I'm sorry for these difficulties, truly, but don't tell me you can't reach a human when you most definitely can reach a human. From my own experience with an organization at least as calloused and indifferent as MS[1], as soon as I sent a real, legal communication I had real live humans lining up to talk to me.
[1] Pacific Gas and Electric
Microsoft hasn't managed to burn down entire towns (But Copilot is probably working on it), so I suppose we do have at least some kind of gauge of callousness to work off of thanks to PG&E. Which was also the company behind that whole slightly famous Erin Brockovich thing, amongst so very many others.
Sometimes, it's both incompetence AND malice.
No. The humans just said 60 days.
Has your Apple account been suspended for the last few years?
I think it’s intentional, those encryption (at rest/transit) applications are outside of MS control and you can assume outside of potential backdoors by three letters agencies, bitlocker vs veracrypt? Of course bitlocker is favorable from their perspective.
I wouldn’t be surprised if NSA already had a list of these applications and the strategies on how to cripple them or worse, compromise them.

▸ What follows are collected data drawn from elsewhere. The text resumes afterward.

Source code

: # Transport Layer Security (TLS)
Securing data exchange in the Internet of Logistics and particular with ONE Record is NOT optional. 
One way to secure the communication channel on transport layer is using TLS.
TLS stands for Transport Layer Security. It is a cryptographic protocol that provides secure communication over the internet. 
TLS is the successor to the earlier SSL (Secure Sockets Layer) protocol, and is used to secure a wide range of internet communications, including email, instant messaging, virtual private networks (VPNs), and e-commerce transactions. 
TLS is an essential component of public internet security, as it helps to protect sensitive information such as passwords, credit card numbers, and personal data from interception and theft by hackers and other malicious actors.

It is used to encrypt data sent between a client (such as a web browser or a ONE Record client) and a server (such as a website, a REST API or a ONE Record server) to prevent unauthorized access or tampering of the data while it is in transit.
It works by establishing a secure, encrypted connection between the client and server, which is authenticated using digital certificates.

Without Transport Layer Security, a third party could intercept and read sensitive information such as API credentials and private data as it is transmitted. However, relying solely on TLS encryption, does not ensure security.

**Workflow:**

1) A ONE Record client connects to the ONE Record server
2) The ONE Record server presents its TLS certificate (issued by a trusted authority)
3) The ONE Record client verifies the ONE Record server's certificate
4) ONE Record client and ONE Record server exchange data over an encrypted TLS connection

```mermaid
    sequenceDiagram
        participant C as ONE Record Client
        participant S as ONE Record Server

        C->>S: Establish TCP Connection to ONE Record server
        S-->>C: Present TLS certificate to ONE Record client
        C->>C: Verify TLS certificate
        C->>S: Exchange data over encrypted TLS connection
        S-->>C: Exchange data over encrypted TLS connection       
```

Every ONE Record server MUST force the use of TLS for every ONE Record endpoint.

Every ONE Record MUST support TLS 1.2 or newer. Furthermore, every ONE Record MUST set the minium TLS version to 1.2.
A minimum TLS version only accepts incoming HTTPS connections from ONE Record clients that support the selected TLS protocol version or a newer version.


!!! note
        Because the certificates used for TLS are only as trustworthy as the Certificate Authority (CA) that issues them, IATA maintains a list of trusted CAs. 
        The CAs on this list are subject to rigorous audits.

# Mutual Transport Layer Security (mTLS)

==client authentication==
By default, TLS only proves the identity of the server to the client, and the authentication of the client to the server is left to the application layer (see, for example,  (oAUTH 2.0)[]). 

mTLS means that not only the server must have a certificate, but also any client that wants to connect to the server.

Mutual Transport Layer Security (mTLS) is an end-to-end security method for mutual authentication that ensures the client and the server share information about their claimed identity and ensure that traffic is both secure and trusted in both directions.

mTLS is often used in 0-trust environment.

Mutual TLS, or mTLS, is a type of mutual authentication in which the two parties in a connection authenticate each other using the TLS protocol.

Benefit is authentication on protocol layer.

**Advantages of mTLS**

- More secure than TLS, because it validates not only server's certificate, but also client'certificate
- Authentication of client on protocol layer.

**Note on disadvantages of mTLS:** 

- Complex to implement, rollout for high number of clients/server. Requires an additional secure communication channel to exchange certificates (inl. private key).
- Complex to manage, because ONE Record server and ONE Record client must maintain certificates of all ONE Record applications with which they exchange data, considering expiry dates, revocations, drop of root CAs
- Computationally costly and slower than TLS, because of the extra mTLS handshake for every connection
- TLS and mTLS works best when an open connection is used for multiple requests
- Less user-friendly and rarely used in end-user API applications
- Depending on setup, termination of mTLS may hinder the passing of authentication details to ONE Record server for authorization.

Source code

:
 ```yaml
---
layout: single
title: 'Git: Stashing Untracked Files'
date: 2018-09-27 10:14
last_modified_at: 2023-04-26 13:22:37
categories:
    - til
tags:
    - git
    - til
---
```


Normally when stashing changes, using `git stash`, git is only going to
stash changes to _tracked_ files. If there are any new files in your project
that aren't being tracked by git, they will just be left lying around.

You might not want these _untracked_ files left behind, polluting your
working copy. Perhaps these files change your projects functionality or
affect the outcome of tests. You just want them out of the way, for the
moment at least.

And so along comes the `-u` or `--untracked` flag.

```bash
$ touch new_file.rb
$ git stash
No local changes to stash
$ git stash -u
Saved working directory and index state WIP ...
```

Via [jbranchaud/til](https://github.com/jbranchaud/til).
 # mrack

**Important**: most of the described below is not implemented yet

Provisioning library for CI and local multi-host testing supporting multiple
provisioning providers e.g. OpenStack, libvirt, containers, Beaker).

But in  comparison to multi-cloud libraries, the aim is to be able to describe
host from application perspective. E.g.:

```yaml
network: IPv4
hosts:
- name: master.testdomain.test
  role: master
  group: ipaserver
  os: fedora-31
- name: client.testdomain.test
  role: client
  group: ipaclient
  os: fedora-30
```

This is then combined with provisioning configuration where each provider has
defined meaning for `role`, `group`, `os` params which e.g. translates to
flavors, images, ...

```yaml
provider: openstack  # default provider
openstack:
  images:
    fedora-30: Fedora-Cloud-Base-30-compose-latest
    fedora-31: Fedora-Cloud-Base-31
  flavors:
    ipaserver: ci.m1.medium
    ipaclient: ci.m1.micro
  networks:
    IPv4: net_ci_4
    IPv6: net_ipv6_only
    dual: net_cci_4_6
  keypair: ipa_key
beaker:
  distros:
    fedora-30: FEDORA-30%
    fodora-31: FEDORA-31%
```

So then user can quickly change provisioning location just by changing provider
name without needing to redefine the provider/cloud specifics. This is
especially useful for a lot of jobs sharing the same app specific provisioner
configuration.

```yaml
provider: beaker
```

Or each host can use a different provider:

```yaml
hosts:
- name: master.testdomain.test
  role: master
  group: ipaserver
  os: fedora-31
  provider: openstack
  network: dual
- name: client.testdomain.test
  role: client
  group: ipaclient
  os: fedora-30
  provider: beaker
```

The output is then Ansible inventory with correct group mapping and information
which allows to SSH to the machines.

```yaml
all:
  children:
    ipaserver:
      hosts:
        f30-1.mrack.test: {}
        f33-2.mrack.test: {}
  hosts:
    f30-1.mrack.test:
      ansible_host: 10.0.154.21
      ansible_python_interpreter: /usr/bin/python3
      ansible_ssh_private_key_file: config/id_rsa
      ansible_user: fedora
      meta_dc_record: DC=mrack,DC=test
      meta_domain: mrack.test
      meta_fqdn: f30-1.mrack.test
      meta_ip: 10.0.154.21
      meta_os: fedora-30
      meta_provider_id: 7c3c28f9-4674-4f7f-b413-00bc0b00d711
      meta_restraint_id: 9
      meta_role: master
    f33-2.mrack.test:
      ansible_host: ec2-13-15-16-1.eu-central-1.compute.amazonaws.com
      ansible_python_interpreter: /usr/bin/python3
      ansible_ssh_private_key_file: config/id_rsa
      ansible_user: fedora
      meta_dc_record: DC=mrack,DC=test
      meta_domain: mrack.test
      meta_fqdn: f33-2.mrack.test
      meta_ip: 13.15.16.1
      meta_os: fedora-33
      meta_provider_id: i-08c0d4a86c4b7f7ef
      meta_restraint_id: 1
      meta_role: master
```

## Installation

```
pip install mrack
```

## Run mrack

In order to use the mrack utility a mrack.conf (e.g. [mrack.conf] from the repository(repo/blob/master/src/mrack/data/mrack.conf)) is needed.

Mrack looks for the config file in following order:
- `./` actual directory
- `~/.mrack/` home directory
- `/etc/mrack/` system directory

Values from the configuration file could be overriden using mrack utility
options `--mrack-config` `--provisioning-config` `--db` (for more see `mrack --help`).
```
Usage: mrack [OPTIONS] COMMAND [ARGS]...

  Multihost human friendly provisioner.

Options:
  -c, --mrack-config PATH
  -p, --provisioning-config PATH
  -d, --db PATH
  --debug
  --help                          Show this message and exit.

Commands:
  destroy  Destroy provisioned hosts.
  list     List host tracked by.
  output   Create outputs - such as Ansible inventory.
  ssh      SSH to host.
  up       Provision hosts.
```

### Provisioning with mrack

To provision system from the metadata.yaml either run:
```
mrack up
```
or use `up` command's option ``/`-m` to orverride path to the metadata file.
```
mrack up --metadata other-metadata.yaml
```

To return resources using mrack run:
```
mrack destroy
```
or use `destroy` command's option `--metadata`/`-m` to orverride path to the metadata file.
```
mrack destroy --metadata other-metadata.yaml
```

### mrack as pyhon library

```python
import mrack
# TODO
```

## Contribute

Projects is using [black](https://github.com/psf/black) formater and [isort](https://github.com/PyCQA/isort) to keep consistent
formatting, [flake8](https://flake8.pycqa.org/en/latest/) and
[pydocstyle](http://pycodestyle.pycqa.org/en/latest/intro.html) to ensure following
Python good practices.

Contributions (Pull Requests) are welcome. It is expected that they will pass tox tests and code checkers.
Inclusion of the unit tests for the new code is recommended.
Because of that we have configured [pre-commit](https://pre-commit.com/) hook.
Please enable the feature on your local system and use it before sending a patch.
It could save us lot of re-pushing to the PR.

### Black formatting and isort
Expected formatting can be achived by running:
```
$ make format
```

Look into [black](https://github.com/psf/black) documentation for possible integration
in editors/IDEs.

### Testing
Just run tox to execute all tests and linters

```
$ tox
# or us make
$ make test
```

Or found they’ve been compromised by someone else? ;)
[flagged]
That’s not how any of this works. There are separate teams within (each division of) Microsoft that could easily pull the plug on your account (or if not the entire account then your account’s access to the specific service or family of services) for any of a myriad purported reasons or alleged ToS violations.
No one is calling an executive meeting to discuss banning an OSS dev’s account.
I have a hard time believing this to be true when for a while now it's always been some automated system that goes completely unchecked and unmonitored. It's not until someone who is wrongfully affected complains on Xitter does anyone notice.
What are you basing your remark here on?
[flagged]
> what if there were some critical RCE in WireGuard, being exploited in the wild, and I needed to update users immediately?
Honestly, anyone still using Windows probably deserves it.